La adhesión de la Educación Física al “pacto fisicalista”, implicó considerar la ciencia como una cosmovisión a la que la educación física contribuyó extendiendo la investigación al ámbito de lo “orgánico/biológico” primero, y lo “bio-psicosocial” luego (unidad que sintetiza los esfuerzos de la episteme moderna por abrazar las dimensiones física, intelectual y moral). Si en el siglo XIX la Educación Física se acopló a un proyecto político que implementó un modelo educativo en pos de desarrollar aquello considerado “la naturaleza humana”, podríamos decir que desde su origen mismo ha negado la dimensión cultural del cuerpo y de las prácticas. En tanto que todo proyecto que se considera “humanista” convierte esta “naturaleza humana” en una tarea pedagógica, a la que también podemos llamar política, encontramos ahí mismo una contradicción. Es a través de una serie de intermediaciones lingüísticas, conceptuales e institucionales que los políticos adoptan los criterios biológicos como rectores de sus acciones y las de aquellos a quienes dirigen.

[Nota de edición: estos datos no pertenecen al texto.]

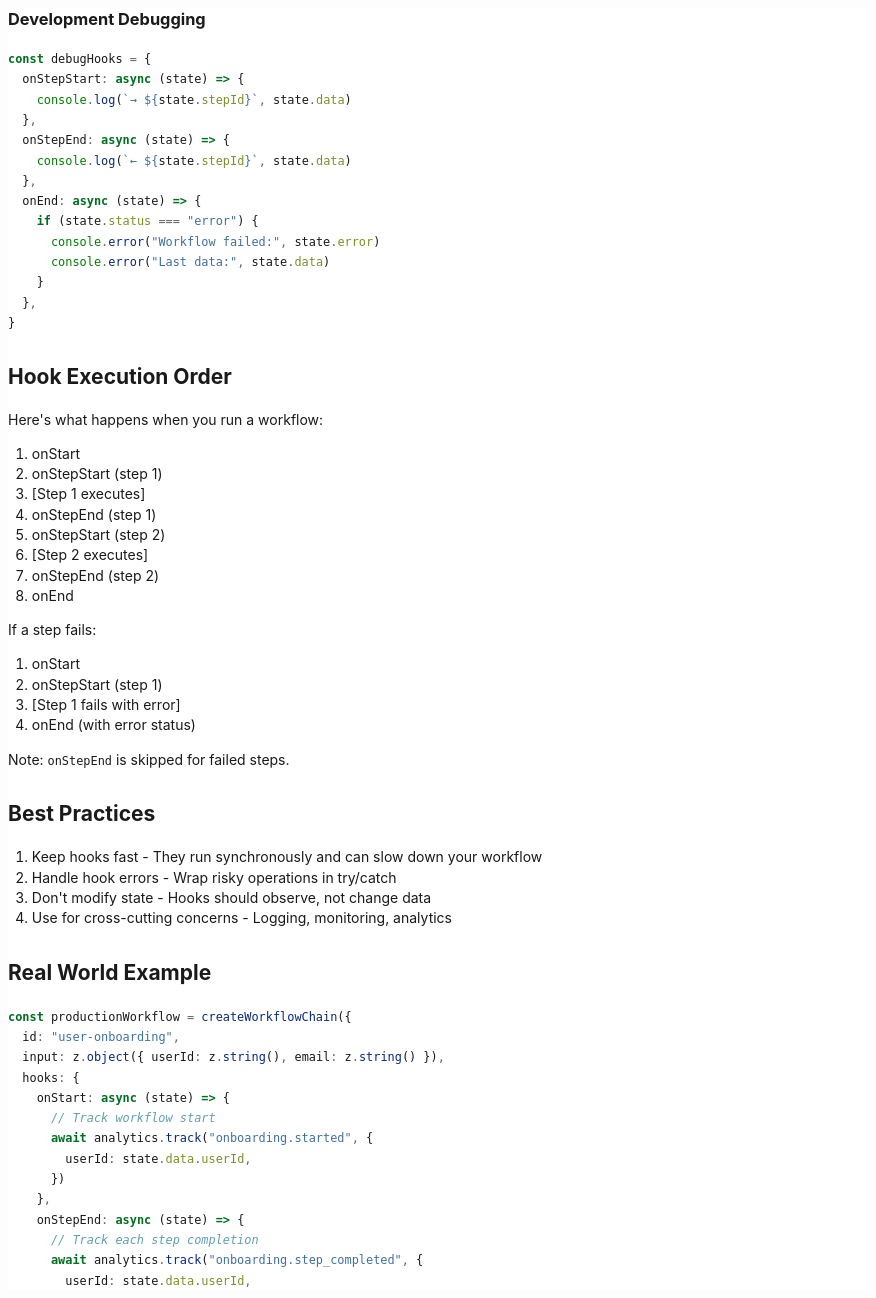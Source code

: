 ### Development Debugging

```typescript
const debugHooks = {
  onStepStart: async (state) => {
    console.log(`→ ${state.stepId}`, state.data)
  },
  onStepEnd: async (state) => {
    console.log(`← ${state.stepId}`, state.data)
  },
  onEnd: async (state) => {
    if (state.status === "error") {
      console.error("Workflow failed:", state.error)
      console.error("Last data:", state.data)
    }
  },
}
```

## Hook Execution Order

Here's what happens when you run a workflow:

1. onStart
2. onStepStart (step 1)
3. [Step 1 executes]
4. onStepEnd (step 1)
5. onStepStart (step 2)
6. [Step 2 executes]
7. onStepEnd (step 2)
8. onEnd

If a step fails:

1. onStart
2. onStepStart (step 1)
3. [Step 1 fails with error]
4. onEnd (with error status)

Note: `onStepEnd` is skipped for failed steps.

## Best Practices

1. Keep hooks fast - They run synchronously and can slow down your workflow
2. Handle hook errors - Wrap risky operations in try/catch
3. Don't modify state - Hooks should observe, not change data
4. Use for cross-cutting concerns - Logging, monitoring, analytics

## Real World Example

```typescript
const productionWorkflow = createWorkflowChain({
  id: "user-onboarding",
  input: z.object({ userId: z.string(), email: z.string() }),
  hooks: {
    onStart: async (state) => {
      // Track workflow start
      await analytics.track("onboarding.started", {
        userId: state.data.userId,
      })
    },
    onStepEnd: async (state) => {
      // Track each step completion
      await analytics.track("onboarding.step_completed", {
        userId: state.data.userId,
```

La teoría ya no es intérprete de la realidad, sino que la realidad determina una teoría a su vez destinada a confirmarla, con lo cual los hombres no podrán ser otra cosa que lo que siempre han sido. Reconducida a su trasfondo natural, la política queda atrapada en el subterfugio de la biología sin posibilidad de réplica. Es función de la ciencia, entonces, hacer de la naturaleza nuestra única historia, y la Educación Física encarna desde entonces esta promesa.
No obstante ello, en la década del 1990, surgen en Argentina los primeros intentos por pensar, e inscribir a la educación física (o mejor dicho a la educación del cuerpo), definitivamente en el registro de la cultura.